### Your instructions
Each line of the records below that holds "inviato" should be copied out.

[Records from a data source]
╭──

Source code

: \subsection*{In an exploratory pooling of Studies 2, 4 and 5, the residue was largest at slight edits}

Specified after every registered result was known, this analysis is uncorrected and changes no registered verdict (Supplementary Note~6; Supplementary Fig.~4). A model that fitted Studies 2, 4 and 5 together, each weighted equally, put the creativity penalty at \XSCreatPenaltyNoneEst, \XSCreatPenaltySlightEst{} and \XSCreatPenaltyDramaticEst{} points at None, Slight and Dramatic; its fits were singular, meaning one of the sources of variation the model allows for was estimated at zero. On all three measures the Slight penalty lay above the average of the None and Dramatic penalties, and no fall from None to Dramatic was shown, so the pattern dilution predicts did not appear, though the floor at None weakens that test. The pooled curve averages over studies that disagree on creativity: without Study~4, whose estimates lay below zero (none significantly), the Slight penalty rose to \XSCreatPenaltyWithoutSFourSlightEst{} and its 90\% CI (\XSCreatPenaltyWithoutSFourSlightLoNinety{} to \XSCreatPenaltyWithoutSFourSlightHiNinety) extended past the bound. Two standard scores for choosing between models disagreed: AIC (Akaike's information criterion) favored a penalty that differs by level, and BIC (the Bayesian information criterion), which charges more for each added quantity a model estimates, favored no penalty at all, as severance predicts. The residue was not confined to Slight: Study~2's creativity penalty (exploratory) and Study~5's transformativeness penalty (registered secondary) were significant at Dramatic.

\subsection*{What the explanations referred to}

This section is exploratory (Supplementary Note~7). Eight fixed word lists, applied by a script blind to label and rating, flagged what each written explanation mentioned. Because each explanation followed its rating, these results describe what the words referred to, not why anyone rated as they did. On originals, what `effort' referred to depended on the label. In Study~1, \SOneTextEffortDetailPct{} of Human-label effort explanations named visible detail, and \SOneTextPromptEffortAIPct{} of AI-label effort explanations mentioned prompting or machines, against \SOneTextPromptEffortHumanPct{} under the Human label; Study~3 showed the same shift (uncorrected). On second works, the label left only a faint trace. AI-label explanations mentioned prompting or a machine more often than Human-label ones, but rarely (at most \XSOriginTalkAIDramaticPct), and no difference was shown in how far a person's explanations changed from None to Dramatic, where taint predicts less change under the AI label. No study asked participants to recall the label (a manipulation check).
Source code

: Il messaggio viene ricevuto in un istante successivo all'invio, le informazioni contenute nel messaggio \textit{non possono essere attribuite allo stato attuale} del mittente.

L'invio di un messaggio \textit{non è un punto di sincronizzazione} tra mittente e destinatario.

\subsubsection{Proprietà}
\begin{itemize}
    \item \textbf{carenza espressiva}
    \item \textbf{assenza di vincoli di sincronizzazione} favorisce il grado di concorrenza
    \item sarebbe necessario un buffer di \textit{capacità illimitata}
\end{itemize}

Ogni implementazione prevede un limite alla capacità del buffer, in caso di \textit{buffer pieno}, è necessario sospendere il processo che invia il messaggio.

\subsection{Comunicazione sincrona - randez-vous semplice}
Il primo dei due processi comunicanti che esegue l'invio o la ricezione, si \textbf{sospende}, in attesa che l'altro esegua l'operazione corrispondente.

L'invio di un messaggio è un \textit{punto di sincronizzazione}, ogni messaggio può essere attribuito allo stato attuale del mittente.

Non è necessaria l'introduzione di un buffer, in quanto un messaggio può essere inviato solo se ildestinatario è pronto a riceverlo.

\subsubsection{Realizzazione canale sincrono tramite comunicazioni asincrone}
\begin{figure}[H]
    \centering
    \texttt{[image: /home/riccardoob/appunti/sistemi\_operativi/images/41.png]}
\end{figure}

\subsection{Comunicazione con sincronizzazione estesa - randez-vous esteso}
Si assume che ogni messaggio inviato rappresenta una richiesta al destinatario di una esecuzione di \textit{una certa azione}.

╰──

### Response to this exercise
Non è necessaria l'introduzione di un buffer, in quanto un messaggio può essere inviato solo se ildestinatario è pronto a riceverlo.
Si assume che ogni messaggio inviato rappresenta una richiesta al destinatario di una esecuzione di \textit{una certa azione}.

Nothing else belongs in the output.